Ego Death, the third album from Odd Future affiliates The Internet, seems like a more earnest exploration into the psychedelic realm than their contemporaries. However, instead of elaborating on an acid trip in lyrical content, the psych influence is felt in the album’s production. Syd Bennett, Matt Martin, and their backing band carefully craft blissed out synths and treated guitars to create tracks  reminiscent of both late ’80s 4AD recording artists and mid-to-late ’90s R&B video stars. The group somehow accomplishes both sounds at the same time, all with slightly melancholic hooks, layered vocals, and guest stars that don’t ever seem to feel out of place.
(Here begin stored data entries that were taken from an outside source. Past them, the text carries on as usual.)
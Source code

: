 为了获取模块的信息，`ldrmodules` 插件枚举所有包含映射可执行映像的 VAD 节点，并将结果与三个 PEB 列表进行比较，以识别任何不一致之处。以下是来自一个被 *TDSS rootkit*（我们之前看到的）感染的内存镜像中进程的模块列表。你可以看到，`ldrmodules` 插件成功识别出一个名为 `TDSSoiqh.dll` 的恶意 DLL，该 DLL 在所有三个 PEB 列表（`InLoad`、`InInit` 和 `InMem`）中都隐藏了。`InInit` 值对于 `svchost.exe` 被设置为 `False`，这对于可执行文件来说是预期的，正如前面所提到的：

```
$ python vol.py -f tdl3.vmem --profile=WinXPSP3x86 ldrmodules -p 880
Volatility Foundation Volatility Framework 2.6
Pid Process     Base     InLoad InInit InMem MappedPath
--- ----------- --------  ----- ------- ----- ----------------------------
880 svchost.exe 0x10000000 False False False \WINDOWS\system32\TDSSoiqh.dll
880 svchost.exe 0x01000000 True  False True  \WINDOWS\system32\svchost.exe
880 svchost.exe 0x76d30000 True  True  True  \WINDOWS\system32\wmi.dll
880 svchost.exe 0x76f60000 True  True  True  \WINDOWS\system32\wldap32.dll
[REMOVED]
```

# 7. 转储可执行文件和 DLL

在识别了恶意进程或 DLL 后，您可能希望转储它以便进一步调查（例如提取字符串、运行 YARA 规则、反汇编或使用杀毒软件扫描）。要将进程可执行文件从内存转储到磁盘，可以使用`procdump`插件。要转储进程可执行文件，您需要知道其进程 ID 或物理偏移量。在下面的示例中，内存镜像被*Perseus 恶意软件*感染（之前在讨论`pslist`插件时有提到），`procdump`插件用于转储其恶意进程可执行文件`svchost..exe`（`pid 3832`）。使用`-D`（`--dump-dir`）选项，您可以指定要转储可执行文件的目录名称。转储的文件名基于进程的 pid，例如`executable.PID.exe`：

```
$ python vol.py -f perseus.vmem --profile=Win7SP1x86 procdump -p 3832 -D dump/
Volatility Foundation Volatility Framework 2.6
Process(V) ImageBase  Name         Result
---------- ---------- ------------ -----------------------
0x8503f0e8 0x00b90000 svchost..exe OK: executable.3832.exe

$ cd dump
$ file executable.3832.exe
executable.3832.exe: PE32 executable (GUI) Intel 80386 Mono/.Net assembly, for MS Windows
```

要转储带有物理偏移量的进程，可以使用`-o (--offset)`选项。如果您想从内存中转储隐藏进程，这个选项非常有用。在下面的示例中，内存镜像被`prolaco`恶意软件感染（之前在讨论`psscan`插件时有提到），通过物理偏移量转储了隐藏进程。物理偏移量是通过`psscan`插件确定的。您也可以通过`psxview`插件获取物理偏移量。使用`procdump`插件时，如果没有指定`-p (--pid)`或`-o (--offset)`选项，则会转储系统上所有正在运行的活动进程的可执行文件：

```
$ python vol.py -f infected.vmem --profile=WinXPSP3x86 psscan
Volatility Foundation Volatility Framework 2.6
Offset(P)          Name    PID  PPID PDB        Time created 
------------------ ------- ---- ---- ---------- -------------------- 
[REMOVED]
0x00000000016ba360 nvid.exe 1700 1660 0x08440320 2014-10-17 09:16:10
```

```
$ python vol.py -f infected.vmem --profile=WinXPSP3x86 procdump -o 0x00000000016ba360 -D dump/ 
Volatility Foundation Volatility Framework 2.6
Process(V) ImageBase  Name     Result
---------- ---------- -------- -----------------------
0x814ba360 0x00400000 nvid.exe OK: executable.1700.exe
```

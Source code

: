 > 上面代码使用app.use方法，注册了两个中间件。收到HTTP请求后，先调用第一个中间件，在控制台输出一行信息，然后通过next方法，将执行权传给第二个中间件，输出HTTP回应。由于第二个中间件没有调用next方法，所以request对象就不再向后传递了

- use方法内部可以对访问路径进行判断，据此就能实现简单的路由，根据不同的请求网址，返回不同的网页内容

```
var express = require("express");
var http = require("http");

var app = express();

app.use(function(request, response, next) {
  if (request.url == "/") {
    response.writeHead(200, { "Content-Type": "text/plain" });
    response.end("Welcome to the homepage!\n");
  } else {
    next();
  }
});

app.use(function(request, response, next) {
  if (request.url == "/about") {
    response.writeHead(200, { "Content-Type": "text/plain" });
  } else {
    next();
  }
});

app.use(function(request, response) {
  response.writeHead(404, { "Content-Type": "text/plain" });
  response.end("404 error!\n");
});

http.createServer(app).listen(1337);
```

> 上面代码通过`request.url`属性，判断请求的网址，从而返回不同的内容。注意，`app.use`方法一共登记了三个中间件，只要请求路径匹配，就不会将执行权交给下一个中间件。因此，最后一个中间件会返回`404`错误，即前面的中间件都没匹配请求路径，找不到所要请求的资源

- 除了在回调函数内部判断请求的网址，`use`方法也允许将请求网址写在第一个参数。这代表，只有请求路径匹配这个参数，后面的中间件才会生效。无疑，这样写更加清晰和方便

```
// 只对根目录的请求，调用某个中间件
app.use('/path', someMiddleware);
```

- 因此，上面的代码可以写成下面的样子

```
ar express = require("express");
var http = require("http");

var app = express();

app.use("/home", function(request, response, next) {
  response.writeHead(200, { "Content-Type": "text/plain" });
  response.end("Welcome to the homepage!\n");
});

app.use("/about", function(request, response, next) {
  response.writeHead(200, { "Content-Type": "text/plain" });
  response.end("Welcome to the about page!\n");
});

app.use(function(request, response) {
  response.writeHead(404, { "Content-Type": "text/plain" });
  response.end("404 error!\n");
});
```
The most impressive accomplishment on Ego Death is that the Maxwell and D’Angelo lyrical influences are turned on their head, as singer Syd addresses the romantic highs and lows of a relationship with another woman. Though, yes, it is 2015, and such a thing should be commonplace and not considered out of the norm, it is worth noting again that this is an Odd Future record. Yes, the same Odd Future that instantly rose in popularity while using every homophobic slur under the sun just released one of the most amazing R&B records that just so happens to be entirely about accepting and letting go of love from the same sex. It is a stark contrast from talking about fecal matter and killing people, almost negating half a decade of juvenile lyrics over decent beats. Though the subject matter is nothing new for Syd and The Internet, it’s the first time the band wrote thoughtful lyrics over songs worth remembering, showing a rare maturity for an Odd Future group and an act worth following for well more than a viral hit.